Political propagandists and political murder in Belfast

Feeney 1imagesAs the political crisis generated by the killing of Gerard McGuigan by IRA members threatens to spiral out of control the politically weary population is invited to pick sides on what is to happen next, with seemingly everyone in favour of keeping Stormont while everyone knows it’s rotten.

This appears to put the onus on being able to blame someone else in order to defend a sectarian corner and the particular rights assumed inside the settlement.

The ‘right’ attitude to the killing has therefore to be asserted first, although it is of the least concern to the parties involved in yet another round of talks.

As a result a notable feature of reaction to the murder of Gerard McGuigan has been the propensity of nationalist commentators to ventilate on the synthetic character of unionist outrage at the murder.  In other words the outrage is fake – they don’t care about dead ex IRA men.

If that were the only point being made the response should be one of agreement.  Yes, unionists have ignored state and loyalist violence and have collaborated openly with paramilitary groups so their condemnation of republican violence is hollow.  They don’t care about dead IRA men and their actions since the latest killing is guided by purely party political calculations.

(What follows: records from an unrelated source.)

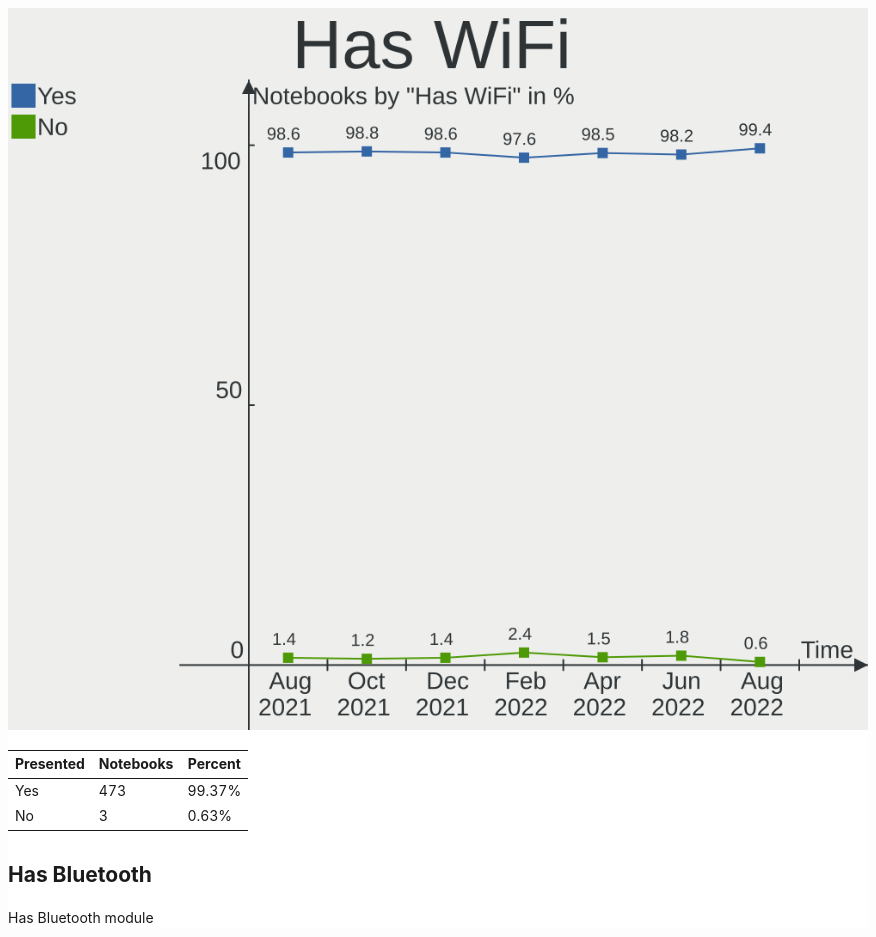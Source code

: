 ![Has WiFi](./images/line_chart/node_has_wifi.svg)

| Presented | Notebooks | Percent |
|-----------|-----------|---------|
| Yes       | 473       | 99.37%  |
| No        | 3         | 0.63%   |

Has Bluetooth
-------------

Has Bluetooth module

But that isn’t all there is to it.  The point being made by these nationalist commentators is that what has happened shouldn’t be allowed to upset the current political arrangements because the outrage is phoney.  Just as I pointed out in the previous post on this (that the new peace institutions are now the justification for ignoring the killing of others) so expressing outrage at the killing is also to be discounted because the main unionist complainants are insincere.

And the fact that this outrage is insincere means that this is a purely manufactured crisis that originates in unionist bad faith.  This bad faith is therefore the problem.  The perfidious British however have turned this around, as they usually do, in order to appease unionism.

So nationalists are invited by these commentators to believe that what must be discussed now is not what the danger is to those who fall foul of the Provisional IRA but how the institutions can be saved.  The British are happy to go along with this but add that this involves giving the unionists confidence.  But since this a purely subjective thing we are in the world of Humpty Dumpty – confidence means just what unionists choose it to mean, neither more nor less.

So yes, nationalists have a point about pandering to unionist hypocrisy but they have a problem when they allow this hypocrisy to become their moral compass by replying to unionist hypocrisy with their own.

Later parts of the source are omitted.